King William, who had deceased without issue, had made a liberal provision for his queen; but he had designated as his heir his aunt Constance, who in 1186 had been married to Henry Hohenstaufen, the heir of Frederick Barbarossa and of the Holy Roman Empire. But Henry was in Germany at the time of the landings in Sicily, engrossed by the confusions attending his succession to his father. Taking advantage of the emperor's preoccupations on the other side of the Alps, Tancred, Count of Lecce, the bastard nephew of the late King William, seized what seemed a good chance to usurp the Sicilian throne and the vast properties of his uncle. He was well known, on the spot, preferred by the islanders to a foreign overlord, and he was thus entrenched for a firm stand. The marshaling of the crusaders in Sicily at this juncture of affairs was, from his point of view, embarrassing. As a measure of precaution he was detaining Queen Joanna in Palermo. The approach of Coeur-de-Lion's incomparable army would have made him more uneasy than he was, if he had not already divined that he could count upon a certain support from Philip Augustus. Hence the King of the Franks was installed in Tancred's palace in Messina when Coeur-de-Lion made his resplendent landing on the Sicilian shores.

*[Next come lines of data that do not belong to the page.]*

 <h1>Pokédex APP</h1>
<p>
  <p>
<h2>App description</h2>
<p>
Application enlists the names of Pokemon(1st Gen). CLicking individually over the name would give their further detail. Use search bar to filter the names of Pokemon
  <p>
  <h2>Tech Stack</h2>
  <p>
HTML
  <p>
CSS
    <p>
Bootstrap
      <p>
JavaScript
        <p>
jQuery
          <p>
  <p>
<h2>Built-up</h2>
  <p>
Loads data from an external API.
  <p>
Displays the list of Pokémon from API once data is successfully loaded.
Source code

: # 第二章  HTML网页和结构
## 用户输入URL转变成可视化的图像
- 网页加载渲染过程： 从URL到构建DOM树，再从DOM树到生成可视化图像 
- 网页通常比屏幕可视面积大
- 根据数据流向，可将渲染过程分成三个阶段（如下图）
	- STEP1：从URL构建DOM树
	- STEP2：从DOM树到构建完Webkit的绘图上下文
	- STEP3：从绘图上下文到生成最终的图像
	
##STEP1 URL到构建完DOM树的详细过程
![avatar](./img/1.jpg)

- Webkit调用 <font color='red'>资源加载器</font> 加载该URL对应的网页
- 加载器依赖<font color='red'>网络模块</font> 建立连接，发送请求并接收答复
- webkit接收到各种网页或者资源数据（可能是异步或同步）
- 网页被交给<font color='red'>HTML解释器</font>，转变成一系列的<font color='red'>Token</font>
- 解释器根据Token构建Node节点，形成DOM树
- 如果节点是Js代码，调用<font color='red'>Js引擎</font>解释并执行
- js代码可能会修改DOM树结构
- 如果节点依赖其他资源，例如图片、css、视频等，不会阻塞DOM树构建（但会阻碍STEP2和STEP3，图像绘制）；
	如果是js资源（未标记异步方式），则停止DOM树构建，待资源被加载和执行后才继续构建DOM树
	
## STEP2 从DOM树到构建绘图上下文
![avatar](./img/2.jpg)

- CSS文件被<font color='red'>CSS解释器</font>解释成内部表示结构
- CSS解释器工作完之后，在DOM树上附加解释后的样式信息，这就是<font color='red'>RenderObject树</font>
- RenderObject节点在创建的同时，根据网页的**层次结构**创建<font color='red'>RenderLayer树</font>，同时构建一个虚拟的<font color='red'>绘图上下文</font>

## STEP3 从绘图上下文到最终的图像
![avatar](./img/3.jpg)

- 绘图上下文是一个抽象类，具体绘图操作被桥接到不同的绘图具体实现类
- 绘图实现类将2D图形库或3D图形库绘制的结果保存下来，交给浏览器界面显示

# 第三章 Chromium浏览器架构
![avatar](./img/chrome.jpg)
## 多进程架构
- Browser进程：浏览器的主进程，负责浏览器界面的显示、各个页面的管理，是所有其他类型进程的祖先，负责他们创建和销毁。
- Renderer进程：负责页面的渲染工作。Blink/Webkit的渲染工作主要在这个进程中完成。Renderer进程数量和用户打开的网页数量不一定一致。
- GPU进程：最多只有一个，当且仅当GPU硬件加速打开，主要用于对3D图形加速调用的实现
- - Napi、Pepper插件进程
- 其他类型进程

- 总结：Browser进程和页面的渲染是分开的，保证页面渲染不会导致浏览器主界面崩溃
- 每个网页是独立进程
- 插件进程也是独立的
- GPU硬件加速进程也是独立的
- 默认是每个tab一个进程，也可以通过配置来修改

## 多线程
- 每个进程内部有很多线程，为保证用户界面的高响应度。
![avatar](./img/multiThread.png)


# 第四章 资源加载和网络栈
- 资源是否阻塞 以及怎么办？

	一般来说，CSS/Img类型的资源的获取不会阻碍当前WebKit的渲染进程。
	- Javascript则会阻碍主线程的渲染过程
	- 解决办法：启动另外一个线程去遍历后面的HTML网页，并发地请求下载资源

Richard's first act, after mastering the main features of his sister's situation, was to issue a peremptory demand upon Tancred to render up the captive Joanna, together with her dower, which was very handsome indeed.
10
With the forces of the famous Plantagenet king encamped upon the island, Tancred could not be arrogant. He therefore sent the young queen from Palermo to Messina with her widow's portion, her bed and its furniture, and a decent sum for her expenses. But he retained the rich revenues with which William had endowed her; and he also forgot to include with the shipment the valuable legacy which William in his testament had bequeathed to the late King Henry Plantagenet, for whom he had always cherished the highest admiration, a legacy Richard now claimed by inheritance.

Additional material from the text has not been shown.